Um dia, eu almoçava numa taberna, em João Pessoa. De João Pessoa, capital da Paraíba, eu sabia menos do que do homenageado que deu o nome à cidade. João Pessoa Cavalcanti de Albuquerque [1978-1930] candidatara-se a vice-presidente, junto a Getúlio Vargas [1992-1954], em 1930, quando foi assassinado na confeitaria Glória, no Recife, o que deu uma revolução. Mas a empregada de mesa botou conversa sobre outros heróis: Maria Bonita [1911-1938], brava (ela disse braba) mulher do cangaceiro Lampião, de nome Virgulino Ferreira da Silva [1898-1938], como sabem. Quem rematou a conversa foi a empregada, voltando a Maria Bonita: «Ela era um estropício.» A última pessoa de quem ouvira dizer a palavra foi a minha avó.

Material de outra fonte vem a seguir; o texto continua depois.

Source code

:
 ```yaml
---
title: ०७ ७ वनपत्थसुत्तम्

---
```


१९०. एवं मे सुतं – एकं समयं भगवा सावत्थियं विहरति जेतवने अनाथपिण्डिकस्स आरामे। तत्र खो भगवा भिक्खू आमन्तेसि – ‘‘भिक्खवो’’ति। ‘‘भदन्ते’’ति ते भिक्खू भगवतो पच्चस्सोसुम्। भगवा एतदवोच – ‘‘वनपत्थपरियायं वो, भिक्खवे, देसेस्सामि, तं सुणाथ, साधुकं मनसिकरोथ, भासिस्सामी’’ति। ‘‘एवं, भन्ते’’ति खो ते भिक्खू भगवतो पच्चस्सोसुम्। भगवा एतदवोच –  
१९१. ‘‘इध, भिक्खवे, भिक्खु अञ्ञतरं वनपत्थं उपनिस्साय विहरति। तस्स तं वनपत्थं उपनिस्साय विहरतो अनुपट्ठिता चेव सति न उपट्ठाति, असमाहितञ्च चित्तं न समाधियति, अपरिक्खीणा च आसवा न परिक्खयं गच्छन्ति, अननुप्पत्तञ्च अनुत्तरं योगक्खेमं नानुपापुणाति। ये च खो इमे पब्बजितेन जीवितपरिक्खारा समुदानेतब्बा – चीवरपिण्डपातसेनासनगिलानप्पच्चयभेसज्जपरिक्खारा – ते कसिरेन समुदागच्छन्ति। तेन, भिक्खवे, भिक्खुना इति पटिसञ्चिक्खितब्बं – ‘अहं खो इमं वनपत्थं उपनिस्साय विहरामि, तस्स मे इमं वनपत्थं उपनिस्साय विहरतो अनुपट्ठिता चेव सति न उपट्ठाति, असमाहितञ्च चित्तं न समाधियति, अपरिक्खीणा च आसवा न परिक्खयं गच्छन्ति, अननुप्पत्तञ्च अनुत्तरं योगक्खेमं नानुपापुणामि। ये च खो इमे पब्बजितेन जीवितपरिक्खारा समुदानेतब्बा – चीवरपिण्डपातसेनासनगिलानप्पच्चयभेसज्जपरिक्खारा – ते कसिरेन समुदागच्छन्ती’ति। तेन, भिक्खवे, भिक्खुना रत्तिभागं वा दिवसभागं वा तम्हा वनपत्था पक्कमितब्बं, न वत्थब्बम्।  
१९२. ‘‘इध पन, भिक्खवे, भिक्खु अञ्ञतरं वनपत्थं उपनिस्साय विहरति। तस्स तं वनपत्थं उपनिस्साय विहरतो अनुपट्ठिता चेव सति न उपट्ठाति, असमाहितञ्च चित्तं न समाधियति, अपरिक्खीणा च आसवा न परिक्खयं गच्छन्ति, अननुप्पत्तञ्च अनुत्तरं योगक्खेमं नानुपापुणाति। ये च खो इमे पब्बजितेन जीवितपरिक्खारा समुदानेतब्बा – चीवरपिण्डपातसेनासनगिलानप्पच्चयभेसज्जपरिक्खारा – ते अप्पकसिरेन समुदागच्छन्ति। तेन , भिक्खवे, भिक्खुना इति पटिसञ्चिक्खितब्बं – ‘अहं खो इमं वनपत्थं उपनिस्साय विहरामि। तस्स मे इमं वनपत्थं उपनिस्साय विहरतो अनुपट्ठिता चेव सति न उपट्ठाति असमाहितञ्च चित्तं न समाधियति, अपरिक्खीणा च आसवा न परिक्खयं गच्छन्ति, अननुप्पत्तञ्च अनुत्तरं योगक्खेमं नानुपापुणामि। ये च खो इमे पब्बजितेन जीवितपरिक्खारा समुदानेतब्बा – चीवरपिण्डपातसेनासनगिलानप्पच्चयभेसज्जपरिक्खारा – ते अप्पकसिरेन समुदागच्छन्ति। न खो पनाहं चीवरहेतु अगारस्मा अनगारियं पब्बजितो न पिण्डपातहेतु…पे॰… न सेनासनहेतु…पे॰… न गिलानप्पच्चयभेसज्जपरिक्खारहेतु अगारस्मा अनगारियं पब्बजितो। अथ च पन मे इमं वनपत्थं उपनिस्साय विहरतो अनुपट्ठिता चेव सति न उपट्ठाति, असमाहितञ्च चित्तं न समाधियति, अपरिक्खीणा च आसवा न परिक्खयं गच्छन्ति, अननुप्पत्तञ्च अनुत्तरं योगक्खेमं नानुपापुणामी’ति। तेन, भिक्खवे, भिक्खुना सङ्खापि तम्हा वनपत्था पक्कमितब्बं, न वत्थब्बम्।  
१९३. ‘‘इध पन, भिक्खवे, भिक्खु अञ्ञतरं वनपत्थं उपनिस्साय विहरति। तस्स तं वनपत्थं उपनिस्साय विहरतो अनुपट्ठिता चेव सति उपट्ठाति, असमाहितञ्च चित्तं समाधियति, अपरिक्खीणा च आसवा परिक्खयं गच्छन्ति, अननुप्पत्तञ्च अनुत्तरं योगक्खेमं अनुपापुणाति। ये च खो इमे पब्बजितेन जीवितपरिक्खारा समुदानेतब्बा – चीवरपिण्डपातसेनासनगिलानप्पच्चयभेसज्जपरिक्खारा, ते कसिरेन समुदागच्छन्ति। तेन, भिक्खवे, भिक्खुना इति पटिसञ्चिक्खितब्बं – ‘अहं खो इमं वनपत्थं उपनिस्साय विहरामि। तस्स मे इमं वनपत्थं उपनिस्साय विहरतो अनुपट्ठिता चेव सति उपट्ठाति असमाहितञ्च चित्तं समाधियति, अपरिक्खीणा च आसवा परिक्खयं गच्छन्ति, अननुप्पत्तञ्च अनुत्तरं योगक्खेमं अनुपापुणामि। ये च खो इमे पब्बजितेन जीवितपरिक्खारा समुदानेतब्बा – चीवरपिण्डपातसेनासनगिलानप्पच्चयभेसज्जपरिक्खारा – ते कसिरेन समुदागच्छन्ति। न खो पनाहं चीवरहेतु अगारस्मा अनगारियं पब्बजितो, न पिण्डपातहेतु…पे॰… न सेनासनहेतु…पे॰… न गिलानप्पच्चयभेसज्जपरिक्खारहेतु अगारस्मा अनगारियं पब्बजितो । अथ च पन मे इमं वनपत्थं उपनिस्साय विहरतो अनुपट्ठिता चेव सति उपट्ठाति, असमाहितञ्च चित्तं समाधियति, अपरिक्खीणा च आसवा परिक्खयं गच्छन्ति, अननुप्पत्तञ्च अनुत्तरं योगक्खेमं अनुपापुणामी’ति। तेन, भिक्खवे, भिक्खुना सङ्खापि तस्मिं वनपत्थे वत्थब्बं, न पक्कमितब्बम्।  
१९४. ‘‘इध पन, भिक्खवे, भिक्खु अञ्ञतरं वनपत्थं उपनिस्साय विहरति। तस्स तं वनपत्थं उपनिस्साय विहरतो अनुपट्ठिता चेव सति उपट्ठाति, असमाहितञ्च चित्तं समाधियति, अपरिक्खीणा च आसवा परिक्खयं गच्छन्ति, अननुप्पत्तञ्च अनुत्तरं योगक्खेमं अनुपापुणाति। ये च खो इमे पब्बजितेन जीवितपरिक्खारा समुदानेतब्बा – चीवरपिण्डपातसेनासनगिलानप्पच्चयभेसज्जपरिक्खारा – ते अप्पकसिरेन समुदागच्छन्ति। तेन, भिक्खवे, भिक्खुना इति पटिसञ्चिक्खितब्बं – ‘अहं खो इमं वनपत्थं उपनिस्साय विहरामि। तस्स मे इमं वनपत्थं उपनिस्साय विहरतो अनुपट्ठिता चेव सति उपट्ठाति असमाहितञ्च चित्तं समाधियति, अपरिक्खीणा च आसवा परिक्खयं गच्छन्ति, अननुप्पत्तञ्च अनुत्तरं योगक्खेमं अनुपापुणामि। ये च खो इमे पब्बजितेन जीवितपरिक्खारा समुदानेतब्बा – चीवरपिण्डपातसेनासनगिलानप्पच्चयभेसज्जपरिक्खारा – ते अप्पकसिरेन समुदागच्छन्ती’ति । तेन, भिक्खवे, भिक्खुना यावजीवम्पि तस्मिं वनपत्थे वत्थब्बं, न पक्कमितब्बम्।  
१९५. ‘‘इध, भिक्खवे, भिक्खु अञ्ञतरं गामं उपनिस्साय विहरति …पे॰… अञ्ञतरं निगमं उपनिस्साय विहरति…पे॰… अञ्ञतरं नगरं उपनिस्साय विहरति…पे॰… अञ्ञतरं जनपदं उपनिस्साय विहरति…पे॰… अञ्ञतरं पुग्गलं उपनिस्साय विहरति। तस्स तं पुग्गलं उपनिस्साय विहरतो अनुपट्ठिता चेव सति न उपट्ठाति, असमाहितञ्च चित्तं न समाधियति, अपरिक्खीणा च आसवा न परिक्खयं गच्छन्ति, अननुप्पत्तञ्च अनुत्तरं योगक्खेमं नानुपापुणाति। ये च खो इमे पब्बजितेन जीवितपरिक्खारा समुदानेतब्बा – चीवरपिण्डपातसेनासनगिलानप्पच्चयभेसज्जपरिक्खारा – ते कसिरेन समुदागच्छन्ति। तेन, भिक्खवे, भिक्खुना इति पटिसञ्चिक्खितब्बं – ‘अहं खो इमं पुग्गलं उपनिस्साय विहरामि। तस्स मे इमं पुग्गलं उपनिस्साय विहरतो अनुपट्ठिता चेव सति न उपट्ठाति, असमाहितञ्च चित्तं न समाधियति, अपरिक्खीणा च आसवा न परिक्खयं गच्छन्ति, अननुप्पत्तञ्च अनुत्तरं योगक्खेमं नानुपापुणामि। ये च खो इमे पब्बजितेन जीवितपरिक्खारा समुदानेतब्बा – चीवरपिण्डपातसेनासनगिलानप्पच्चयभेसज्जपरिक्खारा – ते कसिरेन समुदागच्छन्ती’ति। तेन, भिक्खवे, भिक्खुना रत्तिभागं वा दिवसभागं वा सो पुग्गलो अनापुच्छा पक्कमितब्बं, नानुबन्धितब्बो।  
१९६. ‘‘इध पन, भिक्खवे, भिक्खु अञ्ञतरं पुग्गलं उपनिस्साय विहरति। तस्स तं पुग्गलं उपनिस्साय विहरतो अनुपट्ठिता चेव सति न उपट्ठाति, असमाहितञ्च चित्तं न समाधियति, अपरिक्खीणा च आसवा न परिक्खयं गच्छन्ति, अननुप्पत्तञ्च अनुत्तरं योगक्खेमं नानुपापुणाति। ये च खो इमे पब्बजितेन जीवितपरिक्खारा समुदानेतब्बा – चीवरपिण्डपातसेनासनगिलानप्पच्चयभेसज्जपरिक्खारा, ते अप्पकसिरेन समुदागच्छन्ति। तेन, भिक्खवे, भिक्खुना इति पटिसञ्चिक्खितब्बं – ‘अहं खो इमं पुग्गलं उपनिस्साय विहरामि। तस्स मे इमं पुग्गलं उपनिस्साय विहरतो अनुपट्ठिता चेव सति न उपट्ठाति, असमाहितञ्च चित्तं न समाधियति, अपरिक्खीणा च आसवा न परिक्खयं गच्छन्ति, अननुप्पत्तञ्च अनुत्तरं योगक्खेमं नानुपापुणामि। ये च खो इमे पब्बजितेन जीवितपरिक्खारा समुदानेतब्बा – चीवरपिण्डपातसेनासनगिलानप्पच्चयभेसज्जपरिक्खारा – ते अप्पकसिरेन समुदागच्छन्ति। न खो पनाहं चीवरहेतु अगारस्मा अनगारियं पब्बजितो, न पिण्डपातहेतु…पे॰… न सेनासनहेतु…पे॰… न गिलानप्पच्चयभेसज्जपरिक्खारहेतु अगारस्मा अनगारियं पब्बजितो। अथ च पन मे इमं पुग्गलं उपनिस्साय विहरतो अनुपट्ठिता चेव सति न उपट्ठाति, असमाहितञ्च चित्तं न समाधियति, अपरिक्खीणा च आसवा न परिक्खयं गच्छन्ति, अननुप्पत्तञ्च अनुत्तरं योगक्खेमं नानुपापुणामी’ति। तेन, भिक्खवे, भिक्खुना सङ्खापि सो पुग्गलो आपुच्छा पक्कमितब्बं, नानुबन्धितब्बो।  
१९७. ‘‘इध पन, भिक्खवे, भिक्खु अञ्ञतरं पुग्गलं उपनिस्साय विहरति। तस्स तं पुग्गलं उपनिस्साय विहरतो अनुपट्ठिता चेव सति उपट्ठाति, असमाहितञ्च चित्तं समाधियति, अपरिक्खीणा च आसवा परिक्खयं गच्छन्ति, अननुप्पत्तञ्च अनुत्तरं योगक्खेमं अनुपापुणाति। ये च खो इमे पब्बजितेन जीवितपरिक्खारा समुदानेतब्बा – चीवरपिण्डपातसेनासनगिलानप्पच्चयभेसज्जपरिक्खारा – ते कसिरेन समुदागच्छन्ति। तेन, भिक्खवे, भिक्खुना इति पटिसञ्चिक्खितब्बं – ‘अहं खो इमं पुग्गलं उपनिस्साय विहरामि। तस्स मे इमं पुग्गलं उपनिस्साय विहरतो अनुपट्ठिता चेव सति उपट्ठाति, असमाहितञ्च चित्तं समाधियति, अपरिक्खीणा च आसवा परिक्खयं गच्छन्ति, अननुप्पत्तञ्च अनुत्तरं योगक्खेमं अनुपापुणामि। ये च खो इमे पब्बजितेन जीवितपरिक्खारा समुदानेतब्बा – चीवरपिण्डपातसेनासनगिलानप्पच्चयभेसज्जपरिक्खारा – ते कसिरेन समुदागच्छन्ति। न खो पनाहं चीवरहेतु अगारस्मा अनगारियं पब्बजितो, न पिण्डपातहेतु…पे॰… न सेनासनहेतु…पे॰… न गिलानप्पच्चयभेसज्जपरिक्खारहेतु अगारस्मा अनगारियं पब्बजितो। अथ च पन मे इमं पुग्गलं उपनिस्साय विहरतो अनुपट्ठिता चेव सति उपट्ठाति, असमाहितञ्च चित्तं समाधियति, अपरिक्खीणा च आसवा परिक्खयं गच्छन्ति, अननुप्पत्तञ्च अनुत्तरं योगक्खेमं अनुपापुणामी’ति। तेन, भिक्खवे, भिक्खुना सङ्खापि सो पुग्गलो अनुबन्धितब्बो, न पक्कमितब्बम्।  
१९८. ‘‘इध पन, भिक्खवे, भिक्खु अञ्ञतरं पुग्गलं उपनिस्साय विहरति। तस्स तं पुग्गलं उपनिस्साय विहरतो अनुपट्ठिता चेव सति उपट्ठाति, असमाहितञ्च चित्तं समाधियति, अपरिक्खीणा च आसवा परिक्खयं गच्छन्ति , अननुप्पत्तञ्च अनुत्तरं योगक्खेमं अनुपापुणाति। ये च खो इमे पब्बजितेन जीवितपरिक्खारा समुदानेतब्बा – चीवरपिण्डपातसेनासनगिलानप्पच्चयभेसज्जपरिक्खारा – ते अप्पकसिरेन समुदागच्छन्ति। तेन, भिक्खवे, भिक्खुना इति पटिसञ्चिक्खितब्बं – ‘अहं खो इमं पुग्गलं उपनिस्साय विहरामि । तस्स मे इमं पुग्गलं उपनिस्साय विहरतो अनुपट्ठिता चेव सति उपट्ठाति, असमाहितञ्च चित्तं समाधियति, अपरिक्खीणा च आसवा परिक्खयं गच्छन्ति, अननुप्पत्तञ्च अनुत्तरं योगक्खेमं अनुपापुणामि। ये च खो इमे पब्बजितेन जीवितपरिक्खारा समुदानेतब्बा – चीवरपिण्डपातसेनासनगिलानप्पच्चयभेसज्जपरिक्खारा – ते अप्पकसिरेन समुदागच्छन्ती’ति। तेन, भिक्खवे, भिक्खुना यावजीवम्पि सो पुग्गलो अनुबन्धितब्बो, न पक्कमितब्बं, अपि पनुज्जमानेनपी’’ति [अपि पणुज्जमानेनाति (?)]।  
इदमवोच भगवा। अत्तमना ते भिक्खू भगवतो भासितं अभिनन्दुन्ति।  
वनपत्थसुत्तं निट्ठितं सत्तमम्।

Um dia, em Quelimane, cercada pela guerrilha, um moçambicano descreveu-me o cenário de um filme do faroeste – era uma autobiografia e ele não era um cowboy. Era mecânico e trabalhava numa fazenda de cana-de-açúcar na Zambézia. A fazenda tinha equipa de futebol e esta fora a Quelimane para um amistoso. O mecânico, defesa esquerdo, já achara estranho o nervosismo do treinador ao intervalo. No fim do jogo, soube que a fazenda tinha sido ocupada pelos guerrilheiros da Renamo. O defesa esquerdo voltou a pé para a fazenda, rendeu-se ao sentinela que guardava a picada à entrada da aldeia – encostados ao imbondeiro, o sentinela e a Kalashnikov. O homem reencontrou a mulher e os dois filhos mas o mais novo morreu de paludismo. O trabalhador continuou a fazer de mecânico, o médio esquerdo deixou de jogar futebol e o pai escondeu uma piroga. Um dia, ele e o que restava da família fugiram numa piroga pelos meandros de um afluente do Zambeze. Do guião do filme, lembro-me de o homem que fugiu para dentro ter-me feito este resumo: «Porque sim.» Assim, esses dois sons.
Um dia, há pouco, ao ler uma notícia de prédio alto e pobre ter ruído em São Paulo, lembrei-me de Elis Regina a cantar [Nossa Maloca]: «Se o senhor não tá lembrado/ Dá licença de contá/ Que acá onde agora está/ Esse adifício arto/ Era uma casa véia/ Um palacete assobradado.» Ao lado dela estava o autor da letra, Adoniran Barbosa, filho de imigrantes italianos analfabetos e pai de uma língua tersa.
Um dia, porque eu não tinha dinheiro para pagar um carro só para mim, de Singapura para Malaca, meti-me numa carrinha com turistas alemães. Em Malaca pedi para passar por um pequeno porto, os outros torceram o nariz e só aceitaram porque prometi ser breve. Havia pescadores num molhe, dois reconheceram-me, entreguei-lhes a garrafa de porto que tinha prometido em visita anterior e lancei-lhes alto uma expressão: «Barku ki boa.» Eles olharam para o céu, como quem procura um avião. Entrei na carrinha e os alemães perguntaram-me: «Fala malaio?» Abanei a cabeça, e mais não disse. Não lhes ia ensinar segredos seculares.
Um dia, ouvi uma mulata a fugir da guerra, num aeroporto incendiado, numa ladainha para os filhos agarrados às saias: «Atirei o pau ao gato/ Mas o gato...»
Um dia, umas senhoras aperaltaram-se com vestidos estampados de hibiscos e convidaram-me para jantar, na ilha de Maui, Havai. Cantaram-me modinhas açorianas e diziam as palavras com a mais cerrada das pronúncias de São Miguel. Mesmo aquelas que só tinham antepassados da cabo-verdiana ilha Brava e da Madeira.
Um dia, eu comentava na RTP Internacional a primeira conferência de imprensa de um presidente angolano e uma colega perguntou-me o que eu achara mais importante. Respondi: «João Lourenço ter dito: como sói dizer-se.»
Artigo publicado no Diário de Notícias, no dia 5 de maio de 2019.